[Saved entries]
* * * *
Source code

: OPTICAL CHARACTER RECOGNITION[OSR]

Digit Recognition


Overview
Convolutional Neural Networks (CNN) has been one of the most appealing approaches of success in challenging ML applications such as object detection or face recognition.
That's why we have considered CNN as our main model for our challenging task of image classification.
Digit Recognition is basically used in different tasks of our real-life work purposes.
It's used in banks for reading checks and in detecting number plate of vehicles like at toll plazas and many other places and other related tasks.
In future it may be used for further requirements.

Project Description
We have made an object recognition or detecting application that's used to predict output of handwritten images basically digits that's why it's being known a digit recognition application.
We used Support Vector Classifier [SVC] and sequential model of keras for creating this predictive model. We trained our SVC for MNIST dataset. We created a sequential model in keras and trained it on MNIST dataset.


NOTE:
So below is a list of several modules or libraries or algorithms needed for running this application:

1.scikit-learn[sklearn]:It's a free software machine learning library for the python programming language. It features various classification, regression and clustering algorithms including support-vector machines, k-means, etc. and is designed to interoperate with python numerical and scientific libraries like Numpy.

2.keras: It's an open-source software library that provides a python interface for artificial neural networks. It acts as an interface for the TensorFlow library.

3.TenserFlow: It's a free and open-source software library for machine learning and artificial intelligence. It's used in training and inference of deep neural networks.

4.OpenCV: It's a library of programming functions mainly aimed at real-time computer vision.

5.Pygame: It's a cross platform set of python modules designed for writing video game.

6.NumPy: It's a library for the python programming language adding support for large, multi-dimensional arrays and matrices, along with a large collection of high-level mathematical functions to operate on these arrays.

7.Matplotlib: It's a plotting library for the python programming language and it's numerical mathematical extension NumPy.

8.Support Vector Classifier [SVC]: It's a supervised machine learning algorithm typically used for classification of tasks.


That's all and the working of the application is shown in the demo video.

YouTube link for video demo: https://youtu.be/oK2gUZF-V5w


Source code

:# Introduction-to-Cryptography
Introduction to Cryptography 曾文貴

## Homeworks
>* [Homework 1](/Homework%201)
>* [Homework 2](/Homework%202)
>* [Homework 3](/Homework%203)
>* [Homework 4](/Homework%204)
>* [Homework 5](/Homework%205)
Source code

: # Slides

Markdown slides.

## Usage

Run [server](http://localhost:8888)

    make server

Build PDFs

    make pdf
* * * *
Every entry is to be printed exactly as given.

Source code

: OPTICAL CHARACTER RECOGNITION[OSR]

Digit Recognition


Overview
Convolutional Neural Networks (CNN) has been one of the most appealing approaches of success in challenging ML applications such as object detection or face recognition.
That's why we have considered CNN as our main model for our challenging task of image classification.
Digit Recognition is basically used in different tasks of our real-life work purposes.
It's used in banks for reading checks and in detecting number plate of vehicles like at toll plazas and many other places and other related tasks.
In future it may be used for further requirements.

Project Description
We have made an object recognition or detecting application that's used to predict output of handwritten images basically digits that's why it's being known a digit recognition application.
We used Support Vector Classifier [SVC] and sequential model of keras for creating this predictive model. We trained our SVC for MNIST dataset. We created a sequential model in keras and trained it on MNIST dataset.


NOTE:
So below is a list of several modules or libraries or algorithms needed for running this application:

1.scikit-learn[sklearn]:It's a free software machine learning library for the python programming language. It features various classification, regression and clustering algorithms including support-vector machines, k-means, etc. and is designed to interoperate with python numerical and scientific libraries like Numpy.

2.keras: It's an open-source software library that provides a python interface for artificial neural networks. It acts as an interface for the TensorFlow library.

3.TenserFlow: It's a free and open-source software library for machine learning and artificial intelligence. It's used in training and inference of deep neural networks.

4.OpenCV: It's a library of programming functions mainly aimed at real-time computer vision.

5.Pygame: It's a cross platform set of python modules designed for writing video game.

6.NumPy: It's a library for the python programming language adding support for large, multi-dimensional arrays and matrices, along with a large collection of high-level mathematical functions to operate on these arrays.

7.Matplotlib: It's a plotting library for the python programming language and it's numerical mathematical extension NumPy.

8.Support Vector Classifier [SVC]: It's a supervised machine learning algorithm typically used for classification of tasks.


That's all and the working of the application is shown in the demo video.

YouTube link for video demo: https://youtu.be/oK2gUZF-V5w


Source code

:# Introduction-to-Cryptography
Introduction to Cryptography 曾文貴

## Homeworks
>* [Homework 1](/Homework%201)
>* [Homework 2](/Homework%202)
>* [Homework 3](/Homework%203)
>* [Homework 4](/Homework%204)
>* [Homework 5](/Homework%205)
Source code

: # Slides

Markdown slides.

## Usage

Run [server](http://localhost:8888)

    make server

Build PDFs

    make pdf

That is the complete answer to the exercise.